Comparaisons et calomnies






On ne mesure pas assez ni la gravité de la situation, ni l’ampleur de la mobilisation.

Hémisphère nord, on ferme les yeux sur des comportements ouvertement racistes, des propos assurément islamophobes, mâchés et déversés ni plus ni moins que par des personnalités politiques sur des chaînes de grande audience. En somme, portes grandes ouvertes et tapis rouges déroulés au nom de la liberté d’expression, ce poncif auquel les mêmes ont toujours recours, comme une dernière carte dans la manche à court d'arguments, à dégainer à chaque malentendu de plateau télé et autres conseils régionaux.

Mis à part le fait - connu de tous - que cette polémique n’a pour seul objectif de détourner l’attention des réelles préoccupations d'État, elle place le curseur sur le châtiment acharné et infondé de cette tristement célèbre mère de famille. En définitive, elle reçoit une double punition : celle de la violence verbale et psychologique subie dans ce qui incarnerait une des institutions laïques et démocratiques de cet État, et celle du déchaînement médiatique et politique qui lui est réservé, sans fondement aucun si ce n'est celui d'un appareil médiatique au service du sensationnalisme. Elle passe de victime à coupable.
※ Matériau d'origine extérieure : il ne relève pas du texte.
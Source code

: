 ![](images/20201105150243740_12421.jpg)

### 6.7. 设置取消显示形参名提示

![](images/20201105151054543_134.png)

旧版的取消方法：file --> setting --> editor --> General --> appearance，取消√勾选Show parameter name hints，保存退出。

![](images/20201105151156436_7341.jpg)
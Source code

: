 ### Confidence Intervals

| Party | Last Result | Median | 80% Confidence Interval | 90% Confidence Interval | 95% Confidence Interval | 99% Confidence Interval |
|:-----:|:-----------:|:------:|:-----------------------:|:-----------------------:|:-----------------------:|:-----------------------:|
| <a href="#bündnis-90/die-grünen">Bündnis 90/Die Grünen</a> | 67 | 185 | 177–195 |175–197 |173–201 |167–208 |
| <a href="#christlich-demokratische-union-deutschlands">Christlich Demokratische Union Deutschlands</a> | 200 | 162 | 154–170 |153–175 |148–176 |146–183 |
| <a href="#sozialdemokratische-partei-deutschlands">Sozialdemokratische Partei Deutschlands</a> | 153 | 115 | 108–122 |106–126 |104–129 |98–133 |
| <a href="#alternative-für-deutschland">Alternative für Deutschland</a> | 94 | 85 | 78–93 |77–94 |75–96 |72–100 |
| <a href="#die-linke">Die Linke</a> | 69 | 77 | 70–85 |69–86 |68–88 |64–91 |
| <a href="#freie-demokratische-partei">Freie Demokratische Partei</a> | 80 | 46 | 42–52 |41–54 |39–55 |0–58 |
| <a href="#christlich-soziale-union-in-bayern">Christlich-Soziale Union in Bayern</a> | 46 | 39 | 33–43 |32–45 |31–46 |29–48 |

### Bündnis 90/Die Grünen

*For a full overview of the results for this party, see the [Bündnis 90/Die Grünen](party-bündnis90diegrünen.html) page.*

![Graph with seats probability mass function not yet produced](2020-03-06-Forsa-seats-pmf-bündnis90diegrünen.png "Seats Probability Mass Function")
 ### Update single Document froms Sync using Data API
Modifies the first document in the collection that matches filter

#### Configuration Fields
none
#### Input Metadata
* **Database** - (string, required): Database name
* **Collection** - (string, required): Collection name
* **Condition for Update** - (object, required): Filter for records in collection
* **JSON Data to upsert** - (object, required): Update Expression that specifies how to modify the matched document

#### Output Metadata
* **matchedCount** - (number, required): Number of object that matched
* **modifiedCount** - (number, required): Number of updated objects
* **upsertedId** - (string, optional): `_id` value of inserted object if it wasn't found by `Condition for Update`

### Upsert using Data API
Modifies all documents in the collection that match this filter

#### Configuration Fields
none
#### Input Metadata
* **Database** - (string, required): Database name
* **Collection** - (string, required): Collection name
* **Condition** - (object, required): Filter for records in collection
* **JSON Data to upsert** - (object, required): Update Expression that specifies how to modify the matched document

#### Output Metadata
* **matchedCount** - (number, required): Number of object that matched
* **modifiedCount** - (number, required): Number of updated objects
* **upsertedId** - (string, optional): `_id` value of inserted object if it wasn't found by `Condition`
Si l'image en soi révolte, la boule de neige audiovisuelle qui s'est créée, notamment autour de l'identité de la personne et de ses choix personnels (de quel droit?) est d'autant plus grave: elle nous rappelle que l'accaparation du sujet le transformant en affaire d’État, ne sert que les profanateurs de sempiternels amalgames, obstruant tous les autres débats à l'ordre du jour – et même celui de l’immigration, c'est dire ! –, pour finir comme projet de loi, à peine quelques jours tard. Qui a dit que le processus législatif était long en France?

Puisque l'heure est aux rappels pléonastiques, l’islamophobie n’est pas une opinion, c’est un délit.


Et pendant qu'on pointe du doigts les femmes voilées dans les institutions politiques, qu'on appelle à signaler les musulmans "suspects" (au nom de quels critères? Pileux? Tactiles? Vestimentaires? Gastronomiques?) et qu'on propage des documents Excel de très mauvais goût, de l'autre côté de la Méditerranée, femmes et hommes travaillent ensemble et avec endurance pour ne pas suivre ce chemin (qu'on a longtemps présenté comme étant occidental, comprendre, exemplaire, saisissez l'ironie) et créer une voie démocratique respectueuse et enrichissante. Au rythme de rendez-vous hebdomadaires, ils représentent des pourvoyeurs de lumière, avec les clés de ce qui semblait être une forteresse sans issue.

Comment se fait-il que cette infatigable mobilisation passe sous silence, à la trappe médiatique alors qu'elle atteint son apogée chaque semaine et son journal de bord ne cesse de gagner en témoignages pacifiques? Silence: une révolution est en cours, et la parole s'est libérée mais pas propagée ; n'allons pas déranger le (ex)-colon, trop occupé à la mépriser, du haut de sa Tour de Babel, qu'il a encore du mal à assumer.

Voilà pourquoi les comparaisons, très souvent euro-centrées et exemptées de contextes socio-historiques, n'ont pas leur place dans cette révolution sociale qui devrait plus nous faire réfléchir sur des nouvelles initiatives plutôt que des calques occidentaux ratés. 
Voilà pourquoi aussi, il est temps de faire une sérieuse auto-critique des décisions gouvernementales et médiatiques françaises, qui portent plus atteinte aux droits des sempiternels souffre-douleurs (présentés comme victimisés), perpétrées par les mêmes donneurs de leçons.

Agissons avec bon sens. Mettons le doigt sur les cas à dénoncer et punir, et réjouissons-nous des victoires accomplies et de celles à bâtir.
Il suffit juste de ne pas confondre les deux.